Di dalam satu riwayat tertera, أَنَّ أَبَا بَكْرٍ الصِّدِّيقَ رَضِيَ اللَّهُ عَنْهُ، وَهُوَ فِي دَارِهِ جَاءَ طَيْرٌ وَهُوَ عِنْدَهُ، فَوَقَعَ عَلَى شَجَرَةٍ حَمَامٌ أَوْ عُصْفُورٌ، فَنَظَرَ إِلَيْهِ أَبُو بَكْرٍ الصِّدِّيقُ رَضِيَ اللَّهُ عَنْهُ، فَقَالَ: «طُوبَى لَكَ يَا طَيْرُ، مَا أَنْعَمَكَ عَلَى هَذِهِ الشَّجَرَةِ، تَأْكُلُ مِنْ هَذِهِ الثَّمَرَةِ، ثُمَّ تَمُوتُ، ثُمَّ لَا تَكُونُ شَيْئًا لَيْتَنِي مَكَانَكَ» “Suatu saat Hadhrat Abu Bakr ash-Shiddiq (ra) melihat seekor burung di pohon. Beliau bersabda, ‘Wahai burung, ada kabar suka untukmu. Demi Allah, saya ingin seandainya saya sepertimu. Kamu duduk diatas pohon dan memakan buah-buahan lalu terbang dan mati. Tidak ada perhitungan kelak untukmu dan tidak pula azab. والله! لوددت أني كنت شجرة في جانب الطريق مر علي جمل فأخذني فأدخلني فاه فلاكني ثم ازدردني ثم أخرجني بعرا ولم أكن بشرا Demi Allah, saya ingin bilamana saya menjadi satu pohon di tepi jalan lalu ada unta berjalan mendekati saya lalu menarik saya dan memasukkan saya ke dalam mulutnya lalu mengunyah dan menelan saya dengan cepat, lalu mengeluarkan saya dalam bentuk kotorannya dan saya bukanlah seorang manusia.’”[11]
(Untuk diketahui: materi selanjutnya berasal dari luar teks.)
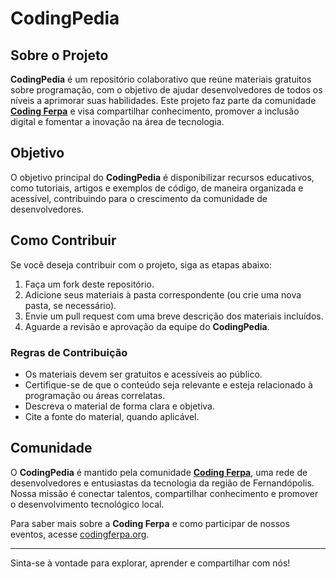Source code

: # CodingPedia

## Sobre o Projeto

**CodingPedia** é um repositório colaborativo que reúne materiais gratuitos sobre programação, com o objetivo de ajudar desenvolvedores de todos os níveis a aprimorar suas habilidades. Este projeto faz parte da comunidade **[Coding Ferpa](https://codingferpa.org)** e visa compartilhar conhecimento, promover a inclusão digital e fomentar a inovação na área de tecnologia.

## Objetivo

O objetivo principal do **CodingPedia** é disponibilizar recursos educativos, como tutoriais, artigos e exemplos de código, de maneira organizada e acessível, contribuindo para o crescimento da comunidade de desenvolvedores.

## Como Contribuir

Se você deseja contribuir com o projeto, siga as etapas abaixo:

1. Faça um fork deste repositório.
2. Adicione seus materiais à pasta correspondente (ou crie uma nova pasta, se necessário).
3. Envie um pull request com uma breve descrição dos materiais incluídos.
4. Aguarde a revisão e aprovação da equipe do **CodingPedia**.

### Regras de Contribuição

- Os materiais devem ser gratuitos e acessíveis ao público.
- Certifique-se de que o conteúdo seja relevante e esteja relacionado à programação ou áreas correlatas.
- Descreva o material de forma clara e objetiva.
- Cite a fonte do material, quando aplicável.

## Comunidade

O **CodingPedia** é mantido pela comunidade **[Coding Ferpa](https://codingferpa.org)**, uma rede de desenvolvedores e entusiastas da tecnologia da região de Fernandópolis. Nossa missão é conectar talentos, compartilhar conhecimento e promover o desenvolvimento tecnológico local.

Para saber mais sobre a **Coding Ferpa** e como participar de nossos eventos, acesse [codingferpa.org](https://codingferpa.org).

---

Sinta-se à vontade para explorar, aprender e compartilhar com nós!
Terkait:   Jalsah Salana UK 2023: Bimbingan dan Nasehat

Hadhrat Mushlih Mau’ud (ra) tentang surah An-Naba ayat 41, yang artinya, وَيَقُولُ الْكَافِرُ يَا لَيْتَنِي كُنْتُ تُرَابًا “dan orang kafir itu berkata, ‘Seandainya dahulu saya adalah tanah.’”, dalam menafsirkan ayat ini beliau menjelaskan, “Sebagian golongan Muslim, memiliki kebencian sedemikian rupa kepada Sahabat Nabi (saw) hingga mereka berkata, ‘Saat meninggal, Hadhrat Abu Bakr (ra) mengucapkan kalimat ini. Dengan ini maka terbuktilah kekafirannya.’ (Maksudnya, mereka mengatakan bahwa karena beliau kerap menilawatkan ayat ini وَيَقُولُ الْكَافِرُ يَا لَيْتَنِي كُنْتُ تُرَابًا sehingga ia adalah kafir, na’udzubillah – نعوذ بالله من ذلك -).”

Hadhrat Mushlih Mau’ud (ra) bersabda, “Meski demikian, jika riwayat ini terbukti benar, jika ini adalah suatu hal yang benar dan ayat ini adalah berkaitan dengan Hadhrat Abu Bakr (ra) maka hubungan ayat ini dengan keimanan Hadhrat Abu Bakr (ra) adalah demikian — bukan seperti perkataan orang-orang kafir dan malahan menolak kata-kata mereka — yakni Abu Bakr (ra) berkata, “Seandainya Allah Ta’ala memperlakukan saya demikian bahwa Dia tidak membalas (mengganjar pahala) amal baik saya dan tidak pula menghukum kesalahan-kesalahan saya.” Dan ini menggambarkan ucapan seorang mukmin sempurna. Di dalam hadits-hadits pun terkait Rasul yang mulia (saw) tertera bahwa beliau kerap bersabda, “Aku tidak akan diampuni karena amal-amalku, tetapi aku akan diampuni karena karunia Allah Ta’ala semata.”

Kata ‘kafir’ dalam hal ini digunakan sebagai kiasan dan ini bermakna [tatkala] orang-orang tersebut menyebut kafir kepada seseorang – yaitu Hadhrat Abu Bakr (ra) – yang paling dekat dalam berperang bersama Rasul yang mulia (saw), yang telah mengorbankan seluruh hartanya kepada Rasulullah (saw), yang telah mempersunting putrinya yang berusia 11 tahun kepada beliau sementara usia beliau (saw) adalah 55 atau 56 tahun, yang telah menemani beliau (saw) saat hijrah, dan yang saat menghadapi seluruh Makkah hanya Hadhrat Abu Bakr (ra) lah yang berdiri bersama beliau (saw). Al-Quran menyebut ini secara kiasan bahwa sosok yang penuh pengorbanan ini justru dikatakan kafir sementara orang-orang itu yang tidak ada arti amal perbuatannya dibanding amal beliau (ra) justru mengaku diri beriman. Jadi, jika dianggap ayat ini terkait Hadhrat Abu Bakr (ra) maka lafaz ini adalah bermakna kiasan. Sosok yang penuh pengorbanan ini justru dikatakan kafir, sementara orang-orang itu yang dalam amalannya pun tidak ada bandingannya dengan beliau, mereka justru tetap dikatakan mukmin.”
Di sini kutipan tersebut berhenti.